Already one day into returning in person, five staff members at McCutcheon Elementary School in Uptown were forced to go into quarantine after a teacher tested positive for coronavirus. Despite this, Chicago Public Schools officials have opted to keep the school open for in-person learning.
Reports of other students entering the buildings with positive COVID-19 cases are also beginning to surface at other individuals schools.
According to the plan outlined by CPS, both the teachers and students that were in contact with the teacher should be placed in a 2-week quarantine and return to remote learning. This means that it is possible that only after one-day of returning in person, students can already be placed back into remote learning due to concerns of spreading the virus. CPS testing policy of staff members is also inadequate. CPS sent an email to staff noting that only up to 25% of staff will be tested on a monthly basis and that it is completely voluntary.
Other concerns arose over claims made by CPS to have purchased an air purifier for each classroom with most of the air purifiers being too small for the size of the classroom space.
Images from schools also show students who are not six feet apart and students not properly wearing mask even though CPS ensured staff that these protocols would be enforced heavily.

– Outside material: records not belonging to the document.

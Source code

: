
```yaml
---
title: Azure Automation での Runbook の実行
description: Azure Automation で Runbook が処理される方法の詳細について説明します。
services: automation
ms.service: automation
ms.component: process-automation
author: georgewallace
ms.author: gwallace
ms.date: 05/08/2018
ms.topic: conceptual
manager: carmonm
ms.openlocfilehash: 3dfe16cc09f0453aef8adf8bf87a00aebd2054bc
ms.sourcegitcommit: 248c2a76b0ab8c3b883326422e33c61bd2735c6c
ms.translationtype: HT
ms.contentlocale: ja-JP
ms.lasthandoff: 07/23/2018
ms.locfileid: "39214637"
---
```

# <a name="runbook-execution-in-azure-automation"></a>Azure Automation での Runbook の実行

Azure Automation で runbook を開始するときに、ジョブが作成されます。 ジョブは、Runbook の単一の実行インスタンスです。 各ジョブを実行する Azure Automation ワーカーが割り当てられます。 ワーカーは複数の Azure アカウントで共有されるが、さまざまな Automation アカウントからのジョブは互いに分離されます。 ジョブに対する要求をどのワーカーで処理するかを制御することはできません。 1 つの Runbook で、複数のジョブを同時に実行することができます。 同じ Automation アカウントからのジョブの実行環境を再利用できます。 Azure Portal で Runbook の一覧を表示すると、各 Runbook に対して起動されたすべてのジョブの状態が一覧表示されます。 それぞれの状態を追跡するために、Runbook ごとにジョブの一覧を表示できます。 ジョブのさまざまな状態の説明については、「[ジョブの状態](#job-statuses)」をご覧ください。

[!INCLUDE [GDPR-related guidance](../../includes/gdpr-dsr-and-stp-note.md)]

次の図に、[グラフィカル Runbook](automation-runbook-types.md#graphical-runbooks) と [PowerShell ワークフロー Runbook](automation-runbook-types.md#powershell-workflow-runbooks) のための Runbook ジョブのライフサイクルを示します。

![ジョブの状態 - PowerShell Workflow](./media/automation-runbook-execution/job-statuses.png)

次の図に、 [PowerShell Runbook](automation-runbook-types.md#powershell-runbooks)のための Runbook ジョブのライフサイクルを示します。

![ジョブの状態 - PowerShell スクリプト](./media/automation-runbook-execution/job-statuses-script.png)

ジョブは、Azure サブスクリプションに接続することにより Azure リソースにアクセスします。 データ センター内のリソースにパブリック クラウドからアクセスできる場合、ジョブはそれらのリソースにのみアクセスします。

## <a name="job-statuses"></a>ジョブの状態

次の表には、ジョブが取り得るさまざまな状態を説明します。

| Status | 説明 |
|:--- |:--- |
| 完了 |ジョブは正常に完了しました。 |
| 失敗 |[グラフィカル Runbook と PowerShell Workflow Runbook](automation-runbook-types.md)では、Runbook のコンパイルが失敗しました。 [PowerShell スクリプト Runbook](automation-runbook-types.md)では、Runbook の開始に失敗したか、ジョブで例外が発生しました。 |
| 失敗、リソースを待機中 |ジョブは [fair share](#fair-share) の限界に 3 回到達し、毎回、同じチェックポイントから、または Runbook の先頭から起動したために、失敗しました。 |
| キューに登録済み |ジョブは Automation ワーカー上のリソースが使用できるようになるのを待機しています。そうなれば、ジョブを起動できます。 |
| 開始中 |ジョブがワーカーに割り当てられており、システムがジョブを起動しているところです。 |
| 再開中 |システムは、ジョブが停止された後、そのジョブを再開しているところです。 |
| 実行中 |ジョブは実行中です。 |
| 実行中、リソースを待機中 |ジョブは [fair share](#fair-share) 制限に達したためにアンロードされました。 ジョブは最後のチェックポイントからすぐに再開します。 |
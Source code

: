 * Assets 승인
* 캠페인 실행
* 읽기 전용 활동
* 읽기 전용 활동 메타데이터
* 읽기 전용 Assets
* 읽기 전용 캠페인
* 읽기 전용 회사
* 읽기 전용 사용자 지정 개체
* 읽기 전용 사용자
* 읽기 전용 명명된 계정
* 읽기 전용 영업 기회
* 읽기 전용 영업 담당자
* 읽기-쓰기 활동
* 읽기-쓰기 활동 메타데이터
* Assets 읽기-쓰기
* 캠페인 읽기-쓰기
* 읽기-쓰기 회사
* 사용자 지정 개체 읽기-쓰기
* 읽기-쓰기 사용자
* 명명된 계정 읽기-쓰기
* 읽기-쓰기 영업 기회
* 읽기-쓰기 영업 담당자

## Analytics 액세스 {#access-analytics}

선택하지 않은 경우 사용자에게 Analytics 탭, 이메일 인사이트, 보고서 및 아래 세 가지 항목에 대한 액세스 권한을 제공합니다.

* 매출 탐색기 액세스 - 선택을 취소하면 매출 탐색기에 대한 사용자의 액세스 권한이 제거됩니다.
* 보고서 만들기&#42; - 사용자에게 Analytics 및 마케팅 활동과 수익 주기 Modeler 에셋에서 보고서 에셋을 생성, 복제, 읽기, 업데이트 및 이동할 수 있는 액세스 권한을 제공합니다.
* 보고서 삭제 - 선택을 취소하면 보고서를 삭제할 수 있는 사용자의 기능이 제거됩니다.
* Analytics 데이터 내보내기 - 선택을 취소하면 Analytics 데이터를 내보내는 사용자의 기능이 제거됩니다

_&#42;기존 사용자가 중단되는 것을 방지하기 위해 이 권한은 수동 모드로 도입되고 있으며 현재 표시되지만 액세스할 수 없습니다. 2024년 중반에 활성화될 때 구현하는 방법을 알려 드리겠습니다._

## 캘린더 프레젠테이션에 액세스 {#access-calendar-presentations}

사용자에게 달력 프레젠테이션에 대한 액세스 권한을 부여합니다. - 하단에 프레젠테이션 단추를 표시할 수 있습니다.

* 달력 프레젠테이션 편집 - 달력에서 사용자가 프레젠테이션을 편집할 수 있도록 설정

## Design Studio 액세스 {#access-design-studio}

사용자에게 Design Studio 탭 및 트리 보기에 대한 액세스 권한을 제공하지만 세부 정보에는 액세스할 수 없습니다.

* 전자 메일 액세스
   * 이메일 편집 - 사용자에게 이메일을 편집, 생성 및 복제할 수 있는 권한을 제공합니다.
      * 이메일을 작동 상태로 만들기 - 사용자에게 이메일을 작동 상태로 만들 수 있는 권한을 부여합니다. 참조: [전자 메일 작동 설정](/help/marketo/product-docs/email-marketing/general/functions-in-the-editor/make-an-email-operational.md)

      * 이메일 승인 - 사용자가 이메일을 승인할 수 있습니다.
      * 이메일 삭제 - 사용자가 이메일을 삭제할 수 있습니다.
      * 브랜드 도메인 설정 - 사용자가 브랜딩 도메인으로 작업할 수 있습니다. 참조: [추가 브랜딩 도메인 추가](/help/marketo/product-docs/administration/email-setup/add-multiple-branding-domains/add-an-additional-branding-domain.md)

What we are seeing is the first glimpse of a return-to-school plan that is incomplete. Despite concerns brought to CPS over its incomplete return-to-school plan by the majority of the city’s alderman and individual local school councils CPS still went ahead and opened schools in the deadliest wave of the pandemic ignoring the mayor’s extension of the stay-at home order.
Spending the last year refusing to bargain over returning to school or even remote learning with the Chicago Teachers Union, CPS might be forced to do so once Governor Pritzker signs a bill passed by the Illinois Senate. The bill approves the repeal of the section of the 2019 Illinois Educational Labor Relations Act that limits what the CTU is allowed to bargain over including classroom and learning conditions of students. Mayor Lightfoot who claimed to have supported this bill during her campaign for mayor is now rallying against it citing that it might delay her plan to reopen Chicago Public Schools. This is not the first campaign promise that Lightfoot has broken; during her campaign, Lightfoot was a strong advocate for an elected school board, but now has also rallied against the Illinois General Assembly’s latest attempt to create one.
We know that we have to return to in-person learning eventually; but during the deadliest wave of the pandemic, the best thing that can be done is for CPS to work with with CTU and the families of students on a reopening plan that gets kids safely back into schools. This way schools can reopen for summer school and in the fall when the virus is expected to be more manageable with the increase of vaccinations.